Paul N. Edwards (2010) A Vast Machine: Computer Models, Climate Data and the Politics of Global Warming. Cambridge, MA: MIT Press. 528pp.

Book cover of "A Vast Machine," a 2010 Climate Book of the Year by Paul N. Edwards, featuring two fisheye images of sky and clouds against a black background with white and blue text.

Climate models have been part of the scientists’ tool kit for investigating the changing climate since the late 1960s. Incremental developments in the design and application of models have occurred at various stages of the past 50 years—the first ocean-atmosphere coupled model (in 1975); the first transient model simulations (1988); the first use of model ensembles (1992); the inclusion in models of the effects of aerosols (1995); the incorporation of a dynamic carbon cycle model (2000). By the year 2007, when the IPCC delivered its Fourth Assessment Report, there were 23 different climate models from around the world available to be assessed. Many of the most heated arguments about climate change—whether about the science or the politics—have involved different interpretations of the role of numerical climate models, and their results, in policy formation.
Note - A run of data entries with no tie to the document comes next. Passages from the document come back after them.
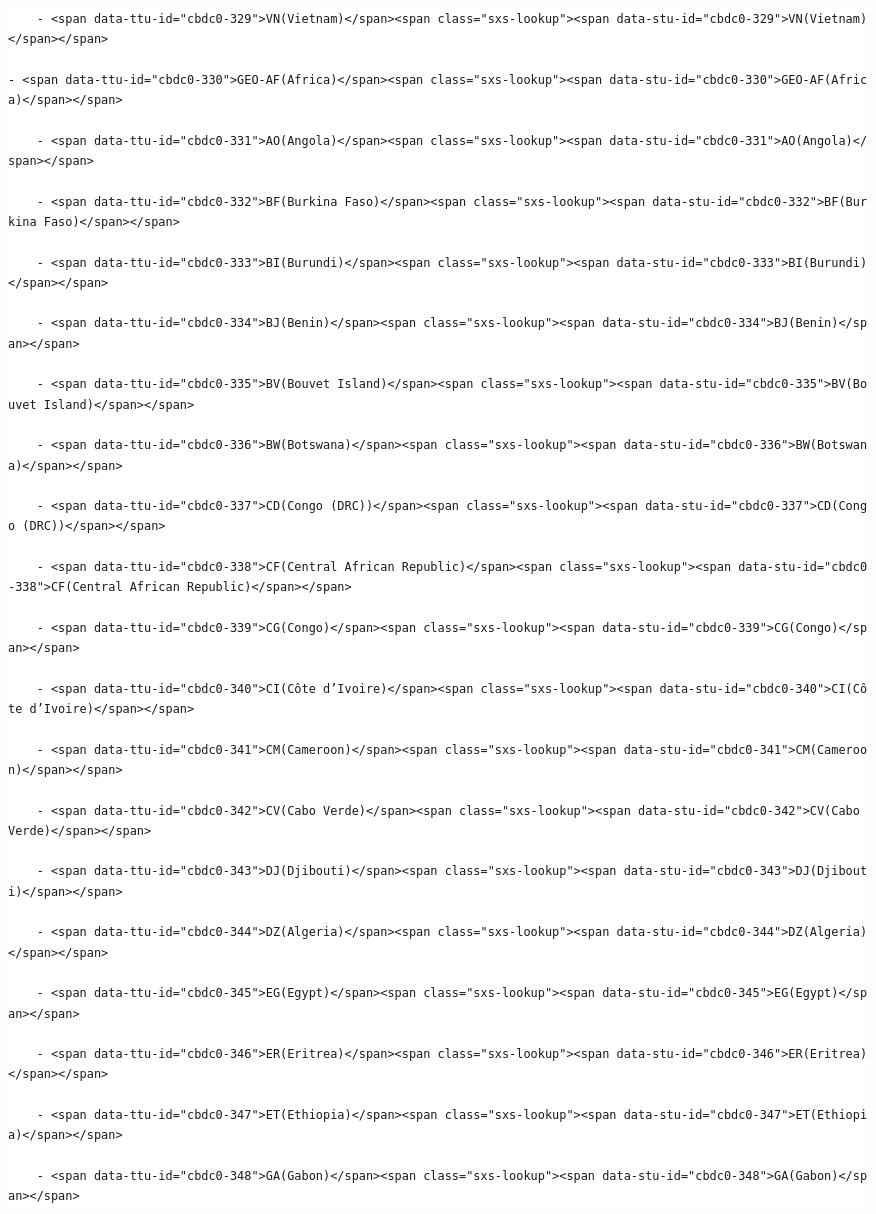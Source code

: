         - <span data-ttu-id="cbdc0-329">VN(Vietnam)</span><span class="sxs-lookup"><span data-stu-id="cbdc0-329">VN(Vietnam)</span></span>

    - <span data-ttu-id="cbdc0-330">GEO-AF(Africa)</span><span class="sxs-lookup"><span data-stu-id="cbdc0-330">GEO-AF(Africa)</span></span>

        - <span data-ttu-id="cbdc0-331">AO(Angola)</span><span class="sxs-lookup"><span data-stu-id="cbdc0-331">AO(Angola)</span></span>

        - <span data-ttu-id="cbdc0-332">BF(Burkina Faso)</span><span class="sxs-lookup"><span data-stu-id="cbdc0-332">BF(Burkina Faso)</span></span>

        - <span data-ttu-id="cbdc0-333">BI(Burundi)</span><span class="sxs-lookup"><span data-stu-id="cbdc0-333">BI(Burundi)</span></span>

        - <span data-ttu-id="cbdc0-334">BJ(Benin)</span><span class="sxs-lookup"><span data-stu-id="cbdc0-334">BJ(Benin)</span></span>

        - <span data-ttu-id="cbdc0-335">BV(Bouvet Island)</span><span class="sxs-lookup"><span data-stu-id="cbdc0-335">BV(Bouvet Island)</span></span>

        - <span data-ttu-id="cbdc0-336">BW(Botswana)</span><span class="sxs-lookup"><span data-stu-id="cbdc0-336">BW(Botswana)</span></span>

        - <span data-ttu-id="cbdc0-337">CD(Congo (DRC))</span><span class="sxs-lookup"><span data-stu-id="cbdc0-337">CD(Congo (DRC))</span></span>

        - <span data-ttu-id="cbdc0-338">CF(Central African Republic)</span><span class="sxs-lookup"><span data-stu-id="cbdc0-338">CF(Central African Republic)</span></span>

        - <span data-ttu-id="cbdc0-339">CG(Congo)</span><span class="sxs-lookup"><span data-stu-id="cbdc0-339">CG(Congo)</span></span>

        - <span data-ttu-id="cbdc0-340">CI(Côte d’Ivoire)</span><span class="sxs-lookup"><span data-stu-id="cbdc0-340">CI(Côte d’Ivoire)</span></span>

        - <span data-ttu-id="cbdc0-341">CM(Cameroon)</span><span class="sxs-lookup"><span data-stu-id="cbdc0-341">CM(Cameroon)</span></span>

        - <span data-ttu-id="cbdc0-342">CV(Cabo Verde)</span><span class="sxs-lookup"><span data-stu-id="cbdc0-342">CV(Cabo Verde)</span></span>

        - <span data-ttu-id="cbdc0-343">DJ(Djibouti)</span><span class="sxs-lookup"><span data-stu-id="cbdc0-343">DJ(Djibouti)</span></span>

        - <span data-ttu-id="cbdc0-344">DZ(Algeria)</span><span class="sxs-lookup"><span data-stu-id="cbdc0-344">DZ(Algeria)</span></span>

        - <span data-ttu-id="cbdc0-345">EG(Egypt)</span><span class="sxs-lookup"><span data-stu-id="cbdc0-345">EG(Egypt)</span></span>

        - <span data-ttu-id="cbdc0-346">ER(Eritrea)</span><span class="sxs-lookup"><span data-stu-id="cbdc0-346">ER(Eritrea)</span></span>

        - <span data-ttu-id="cbdc0-347">ET(Ethiopia)</span><span class="sxs-lookup"><span data-stu-id="cbdc0-347">ET(Ethiopia)</span></span>

        - <span data-ttu-id="cbdc0-348">GA(Gabon)</span><span class="sxs-lookup"><span data-stu-id="cbdc0-348">GA(Gabon)</span></span>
In 2010, shortly after the IPCC’s AR4, an important book about the nature and development of climate models was published by historian of science Paul Edwards, ‘A Vast Machine: Computer Models, Climate Data and the Politics of Global Warming’. At the time, Edwards was at the University of Michigan (although now, a recently retired historian of science and former director of the Program in Science Technology & Society at Stanford University). Given the importance of climate models in public and policy climate debates, he wanted to “write a book that almost anyone could read or understand” [p.xxi]. His book explained how climate models are “a global knowledge infrastructure”, the result of a large technological system that “links various disparate systems in an attempt to control, central and standardise how atmospheric information is produced and handled”.[11] This technological system was his ‘vast machine’ which gave the book its title.

In Edwards’ account, climate models were not just the result of physics, mathematical equations and computer codes. They were socio-technical infrastructures, the result of observations, physical theory and computer technologies combined with sociological networks of organisation, trust and communication. One consequence of Edwards’ deep reflection on how climate models are constructed was his realisation that their projections of future climate would always be deeply uncertain. He dispensed with the idea that ‘better’ models at higher resolution, operating on higher performing computers, would converge on a single ‘correct’ future climate trajectory. The best we can get, he wrote, are “a shimmering mass of proliferating data images, convergent yet never identical.” [p.431]. Climate models do not remove uncertainty about the future, but they do try to quantify it. What we do with that uncertainty is all politics.



[1] Collins,H. (2014) Are We All Scientific Experts Now? Cambridge: Polity. 144pp.

[2] Witness books such as Eyal,G. (2019) The Crisis of Expertise. Polity Press; Nichols,T. (2017) The Death of Expertise: The Campaign Against Established Knowledge and Why it Matters. Oxford University Press;

[3] Oreskes,N. and Conway,E.M. (2014) The Collapse of Western Civilisation: A View From the Future. New York: Columbia University Press.

[4] Oreskes,N. (2004) The scientific consensus on climate change. Science. 306: 1686

[5] Naomi Oreskes pers. comm., January 2026.

[6] See for example: Gelbspan,R. (1997) The Heat Is On: The High Stakes Battle Over Earth’s Threatened Climate. New York: Addison-Wesley Publishing Company Inc.; and Stott,P. (2021) Hot Air: The Inside Story of the Battle Against Climate Change Denial.  London: Atlantic Books.

[7] Wynne,B. (2010) When doubt becomes a weapon. Nature. 466: 441. 22 July.

[8] Campaigner Greta Thunberg is a good example of this sort of rhetoric which elevates science and scientists to being the arbiter of climate policies.

[9] Grundmann,R. (2013) Debunking sceptical Propaganda. BioSocieties 8: 370-374.

[10] Oreskes,N. (2019) Why Trust Science? Princeton University Press.

[11] p.295 in: Lusk,G. (2014) Review of Edwards. Annals of Science 71(2): 295-298.